Fatals if the named function is not defined, and the autoloader fails to
define it. Returns nullptr if S0 contained '::', indicating that this legacy
call should be handled by interpreter.
| LdFuncCached<funcName>, D(Func), NA, NF
Loads the Func whose name is funcName from the RDS, invoking autoload if it
not defined yet. Fatal if function autoloader fails to define it.
| LookupFuncCached<funcName>, D(Func), NA, NF
Loads the Func whose name is given from %1, invoking autoload if it is not
defined yet. Fatal if the function autoload fails to define it. This
instruction does not assume the loaded function will be called immediately,
so it will raise a resolution failure error instead of a call failure error.
| LdFuncNumParams, D(Int), S(Func), NF
Returns the value of func->numParams().
| LdARFunc, D(Func), S(FramePtr), NF
Loads the result of ar->func() where ar is S0.
Users of this opcode need to ensure that the writing of m_funcId to S0 is
not optimized away.
| LdFuncName, D(StaticStr), S(Func), NF
Loads the full name of S0.
| LdMethCallerName<isCls>, D(StaticStr), S(Func), NF
Loads the meth_caller cls or func name.
| LdFuncCls, D(Cls|Nullptr), S(Func), NF
Loads the Class* of S0.
| LdStrLen, D(Int), S(Str), NF
Load the length of the string in S0.
| FuncHasAttr<attr>, D(Bool), S(Func), NF
Tests for Func::m_attrs & attr.
| ClassHasAttr<attr>, D(Bool), S(Cls), NF
Tests for Class::m_attrsCopy & attr.
| LdFuncRequiredCoeffects, D(Int), S(Func), NF
Returns the value of func->requiredCoeffects().
| LdClsFromClsMeth, D(Cls), S(ClsMeth), NF
Load the Class* of the ClsMethDataRef in S0.
| LdFuncFromClsMeth, D(Func), S(ClsMeth), NF
Load the Func* of the ClsMethDataRef in S0.
| LdClsFromRClsMeth, D(Cls), S(RClsMeth), NF
Load the Class* of the RClsMeth* in S0.
| LdFuncFromRClsMeth, D(Func), S(RClsMeth), NF
Load the Func* of the RClsMeth* in S0.
| LdGenericsFromRClsMeth, D(Vec), S(RClsMeth), NF
Load the ArrayData* containing the generics attached to the RClsMeth in S0
| LdFuncFromRFunc, D(Func), S(RFunc), NF
Load the Func* of the RFuncData in S0
| LdGenericsFromRFunc, D(Vec), S(RFunc), NF
Load the ArrayData* containing the generics attached to the RFuncData in S0
7. Allocation
| AllocObj, DAllocObj, S(Cls), PRc
Allocates a new object of class S1.
| AllocObjReified, DAllocObj, S(Cls) S(Vec), LA|PRc
Allocates a new object of class S1 and sets S2 as the reified generics of
this class. If this class is not reified, this instruction raises an error.

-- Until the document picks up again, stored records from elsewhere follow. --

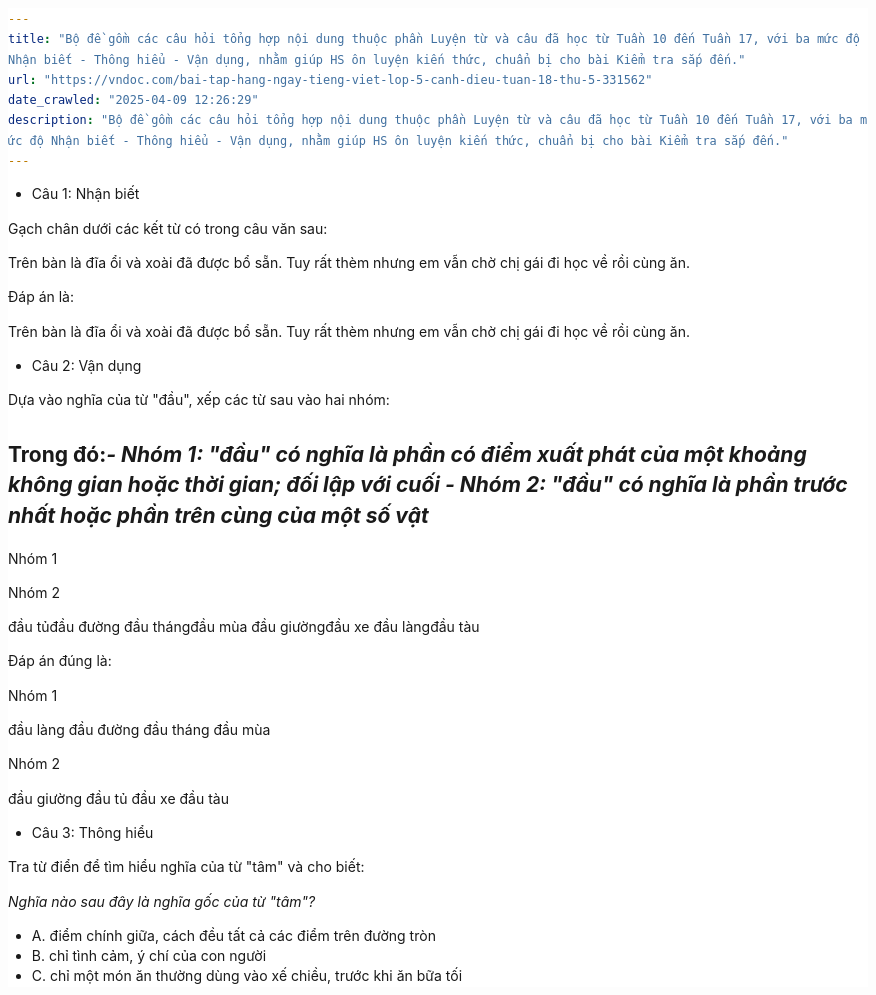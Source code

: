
 ```yaml
---
title: "Bộ đề gồm các câu hỏi tổng hợp nội dung thuộc phần Luyện từ và câu đã học từ Tuần 10 đến Tuần 17, với ba mức độ Nhận biết - Thông hiểu - Vận dụng, nhằm giúp HS ôn luyện kiến thức, chuẩn bị cho bài Kiểm tra sắp đến."
url: "https://vndoc.com/bai-tap-hang-ngay-tieng-viet-lop-5-canh-dieu-tuan-18-thu-5-331562"
date_crawled: "2025-04-09 12:26:29"
description: "Bộ đề gồm các câu hỏi tổng hợp nội dung thuộc phần Luyện từ và câu đã học từ Tuần 10 đến Tuần 17, với ba mức độ Nhận biết - Thông hiểu - Vận dụng, nhằm giúp HS ôn luyện kiến thức, chuẩn bị cho bài Kiểm tra sắp đến."
---
```


* Câu 1:  Nhận biết

Gạch chân dưới các kết từ có trong câu văn sau:

Trên bàn là đĩa ổi và xoài đã được bổ sẵn. Tuy rất thèm nhưng em vẫn chờ chị gái đi học về rồi cùng ăn.

Đáp án là:

Trên bàn là đĩa ổi và xoài đã được bổ sẵn. Tuy rất thèm nhưng em vẫn chờ chị gái đi học về rồi cùng ăn.

* Câu 2:  Vận dụng

Dựa vào nghĩa của từ "đầu", xếp các từ sau vào hai nhóm:

**Trong đó:**_**\- Nhóm 1:** "đầu" có nghĩa là phần có điểm xuất phát của một khoảng không gian hoặc thời gian; đối lập với cuối_ _**\- Nhóm 2:** "đầu" có nghĩa là phần trước nhất hoặc phần trên cùng của một số vật_  
---  
  
Nhóm 1

Nhóm 2

đầu tủđầu đường đầu thángđầu mùa đầu giườngđầu xe đầu làngđầu tàu

Đáp án đúng là:

Nhóm 1

đầu làng đầu đường đầu tháng đầu mùa

Nhóm 2

đầu giường đầu tủ đầu xe đầu tàu

* Câu 3:  Thông hiểu

Tra từ điển để tìm hiểu nghĩa của từ "tâm" và cho biết:

_Nghĩa nào sau đây là nghĩa gốc của từ "tâm"?_

  * A. điểm chính giữa, cách đều tất cả các điểm trên đường tròn 
  * B. chỉ tình cảm, ý chí của con người 
  * C. chỉ một món ăn thường dùng vào xế chiều, trước khi ăn bữa tối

| InitProps<class>, ND, NA, NF
Calls the property initializer function (86pinit) for class. May throw.
| InitSProps<class>, ND, NA, NF
Calls the static property initializer functions (86sinit and/or 86linit)
for class. May throw.
| CheckRDSInitialized<RDSHandle>, ND, NA, B
Check if the RDS entry at the specified handle is initialized, and branches
if not.
| MarkRDSInitialized<RDSHandle>, ND, NA, NF
Mark the given RDS entry as being initialized.
| PropTypeRedefineCheck, ND, C(Cls) C(Int), NF
Check that the specified property at the slot S1 on S0, which redeclares a
property in the parent, has a declared type equivalent to the parent
declaration.
| DebugBacktrace, D(Vec), S(Int), PRc
Obtain stack trace by calling the debug_backtrace() method.
| InitThrowableFileAndLine, ND, S(Obj), NF
Initialize Throwable's file name and line number assuming the stack trace
was already initialized and the current vmfp() is a built-in.
| NewInstanceRaw<class>, DAllocObj, NA, PRc
Allocates an instance of class.
| InitObjProps<class>, ND, S(Obj), NF
Initializes properties of object S0.
| ConstructInstance<class>, DAllocObj, NA, PRc
Call the custom instance constructor of an extension class.
| ConstructClosure<class>, DAllocObj, S(Cls|Obj|Nullptr), CRc|PRc
Call the custom instance constructor of a Closure.
Store the context represented by S0 into the newly constructed closure object.
S0 may be a Nullptr when there is no context (i.e. the closure is being used
in a non-method).
| LockObj, ND, S(Obj), NF
Clear the IsBeingConstructed flag on the object.
| NewLoggingArray, DLoggingArrLike, S(Vec,Dict,Keyset), PRc|CRc|LA
Maybe create a LoggingArray wrapping the vanilla array-like S0. The decision
may be based on flags or sampling. If we don't create an array, we return S0
unchanged. The result will match S0 in type. For static array constructors
(including property initial values), the result will be static.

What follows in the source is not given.